Lecture 3: Convex Functions
Separating Hyperplane Theorem
If C and D are nonempty disjoint convex sets, then there exists \(a \neq 0, b\) such that:
\[ a^\top x \leq b \quad \text{for } x \in C, \quad a^\top x \geq b \quad \text{for } x \in D \]
The hyperplane \(a^\top x = b\) separates C and D.

Supporting Hyperplane Theorem
Supporting hyperplane to set C (doesn’t have to be a convex set) at boundary point \(x_0\):
\[ \{x \mid a^\top x = a^\top x_0\} \]
where \(a\) is the normal vector that determines the hyperplane tangent to C at point \(x_0\), with \(a \neq 0\) and \(a^\top x \leq a^\top x_0\) for \(x \in C\).

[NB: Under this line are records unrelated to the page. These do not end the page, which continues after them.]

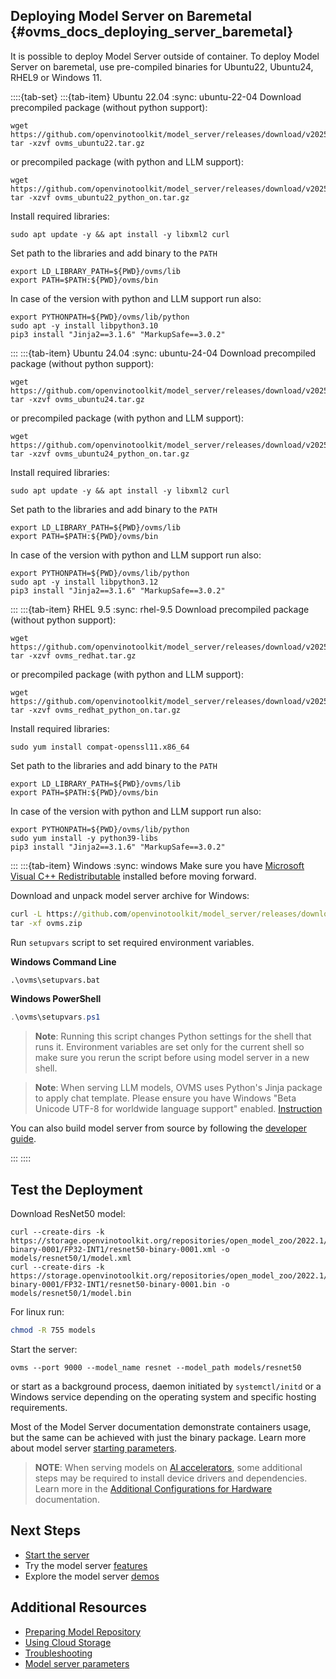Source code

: ## Deploying Model Server on Baremetal {#ovms_docs_deploying_server_baremetal}

It is possible to deploy Model Server outside of container.
To deploy Model Server on baremetal, use pre-compiled binaries for Ubuntu22, Ubuntu24, RHEL9 or Windows 11.

::::{tab-set}
:::{tab-item} Ubuntu 22.04
:sync: ubuntu-22-04
Download precompiled package (without python support):
```{code} sh
wget https://github.com/openvinotoolkit/model_server/releases/download/v2025.0/ovms_ubuntu22.tar.gz
tar -xzvf ovms_ubuntu22.tar.gz
```
or precompiled package (with python and LLM support):
```{code} sh
wget https://github.com/openvinotoolkit/model_server/releases/download/v2025.0/ovms_ubuntu22_python_on.tar.gz
tar -xzvf ovms_ubuntu22_python_on.tar.gz
```
Install required libraries:
```{code} sh
sudo apt update -y && apt install -y libxml2 curl
```
Set path to the libraries and add binary to the `PATH`
```{code} sh
export LD_LIBRARY_PATH=${PWD}/ovms/lib
export PATH=$PATH:${PWD}/ovms/bin
```
In case of the version with python and LLM support run also:
```{code} sh
export PYTHONPATH=${PWD}/ovms/lib/python
sudo apt -y install libpython3.10
pip3 install "Jinja2==3.1.6" "MarkupSafe==3.0.2"
```
:::
:::{tab-item} Ubuntu 24.04
:sync: ubuntu-24-04
Download precompiled package (without python support):
```{code} sh
wget https://github.com/openvinotoolkit/model_server/releases/download/v2025.0/ovms_ubuntu24.tar.gz
tar -xzvf ovms_ubuntu24.tar.gz
```
or precompiled package (with python and LLM support):
```{code} sh
wget https://github.com/openvinotoolkit/model_server/releases/download/v2025.0/ovms_ubuntu24_python_on.tar.gz
tar -xzvf ovms_ubuntu24_python_on.tar.gz
```
Install required libraries:
```{code} sh
sudo apt update -y && apt install -y libxml2 curl
```
Set path to the libraries and add binary to the `PATH`
```{code} sh
export LD_LIBRARY_PATH=${PWD}/ovms/lib
export PATH=$PATH:${PWD}/ovms/bin
```
In case of the version with python and LLM support run also:
```{code} sh
export PYTHONPATH=${PWD}/ovms/lib/python
sudo apt -y install libpython3.12
pip3 install "Jinja2==3.1.6" "MarkupSafe==3.0.2"
```
:::
:::{tab-item} RHEL 9.5
:sync: rhel-9.5
Download precompiled package (without python support):
```{code} sh
wget https://github.com/openvinotoolkit/model_server/releases/download/v2025.0/ovms_redhat.tar.gz
tar -xzvf ovms_redhat.tar.gz
```
or precompiled package (with python and LLM support):
```{code} sh
wget https://github.com/openvinotoolkit/model_server/releases/download/v2025.0/ovms_redhat_python_on.tar.gz
tar -xzvf ovms_redhat_python_on.tar.gz
```
Install required libraries:
```{code} sh
sudo yum install compat-openssl11.x86_64
```
Set path to the libraries and add binary to the `PATH`
```{code} sh
export LD_LIBRARY_PATH=${PWD}/ovms/lib
export PATH=$PATH:${PWD}/ovms/bin
```
In case of the version with python and LLM support run also:
```{code} sh
export PYTHONPATH=${PWD}/ovms/lib/python
sudo yum install -y python39-libs
pip3 install "Jinja2==3.1.6" "MarkupSafe==3.0.2"
```
:::
:::{tab-item} Windows
:sync: windows
Make sure you have [Microsoft Visual C++ Redistributable](https://aka.ms/vs/17/release/VC_redist.x64.exe) installed before moving forward.

Download and unpack model server archive for Windows:

```bat
curl -L https://github.com/openvinotoolkit/model_server/releases/download/v2025.0/ovms_windows.zip -o ovms.zip
tar -xf ovms.zip
```

Run `setupvars` script to set required environment variables. 

**Windows Command Line**
```bat
.\ovms\setupvars.bat
```

**Windows PowerShell**
```powershell
.\ovms\setupvars.ps1
```

> **Note**: Running this script changes Python settings for the shell that runs it. Environment variables are set only for the current shell so make sure you rerun the script before using model server in a new shell. 

> **Note**: When serving LLM models, OVMS uses Python's Jinja package to apply chat template. Please ensure you have Windows "Beta Unicode UTF-8 for worldwide language support" enabled. [Instruction](llm_utf8_troubleshoot.png)

You can also build model server from source by following the [developer guide](windows_developer_guide.md).

:::
::::

## Test the Deployment

Download ResNet50 model:
```console
curl --create-dirs -k https://storage.openvinotoolkit.org/repositories/open_model_zoo/2022.1/models_bin/2/resnet50-binary-0001/FP32-INT1/resnet50-binary-0001.xml -o models/resnet50/1/model.xml
curl --create-dirs -k https://storage.openvinotoolkit.org/repositories/open_model_zoo/2022.1/models_bin/2/resnet50-binary-0001/FP32-INT1/resnet50-binary-0001.bin -o models/resnet50/1/model.bin
```

For linux run:
```bash
chmod -R 755 models
```
Start the server:
```console
ovms --port 9000 --model_name resnet --model_path models/resnet50
```

or start as a background process, daemon initiated by ```systemctl/initd``` or a Windows service depending on the operating system and specific hosting requirements.

Most of the Model Server documentation demonstrate containers usage, but the same can be achieved with just the binary package.
Learn more about model server [starting parameters](parameters.md).

> **NOTE**:
> When serving models on [AI accelerators](accelerators.md), some additional steps may be required to install device drivers and dependencies.
> Learn more in the [Additional Configurations for Hardware](https://docs.openvino.ai/2025/get-started/install-openvino/configurations.html) documentation.


## Next Steps

- [Start the server](starting_server.md)
- Try the model server [features](features.md)
- Explore the model server [demos](../demos/README.md)

## Additional Resources

- [Preparing Model Repository](models_repository.md)
- [Using Cloud Storage](using_cloud_storage.md)
- [Troubleshooting](troubleshooting.md)
- [Model server parameters](parameters.md)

If C is convex, then there is a supporting hyperplane at every point of its boundary.

Dual Cones and Generalized Inequalities
Dual cone of a cone K:
\[ K^* = \{y \mid y^\top x \geq 0 \quad \forall x \in K\} \]
The inner product of any vector in \(K^*\) and K is nonnegative.

Examples
- \(K = \{0\}\): the dual cone is \(K^* = \mathbb{R}^n\)
- K is a ray: the dual cone is a half space
- Self-dual cones:
- \(K = \mathbb{R}_+^n\): dual cone \(K^* = K\)
- \(K = S_+^n\) (positive semidefinite cone)
- \(K = \{(x,t) \mid \|x\|_2 \leq t\}\) (second-order cone)
- \(K = \{(x,t) \mid \|x\|_\infty \leq t\}\): dual cone \(K^* = \{(y,\tau) \mid \|y\|_1 \leq \tau\}\)
The dual cone of a proper cone is proper.
Minimum and Minimal Elements via Dual Inequalities
Minimum Element
\(x\) is the minimum element of S if and only if for all \(\lambda \succ_{K^*} 0\), \(x\) is the unique minimizer of \(\lambda^\top z\) over S.
Minimal Element
If \(x\) minimizes \(\lambda^\top z\) over S for some \(\lambda \succ_{K^*} 0\), then \(x\) is minimal.
If \(x\) is a minimal element of a convex set S, then there exists a nonzero \(\lambda \succ_{K^*} 0\) such that \(x\) minimizes \(\lambda^\top z\) over S.
Convex Functions
\(f: \mathbb{R}^n \rightarrow \mathbb{R}\) is convex if \(\text{dom } f\) is a convex set and:
\[ f(\theta x_1 + (1-\theta)x_2) \leq \theta f(x_1) + (1-\theta)f(x_2) \]
for all \(x_1, x_2 \in \text{dom } f\) and \(0 \leq \theta \leq 1\).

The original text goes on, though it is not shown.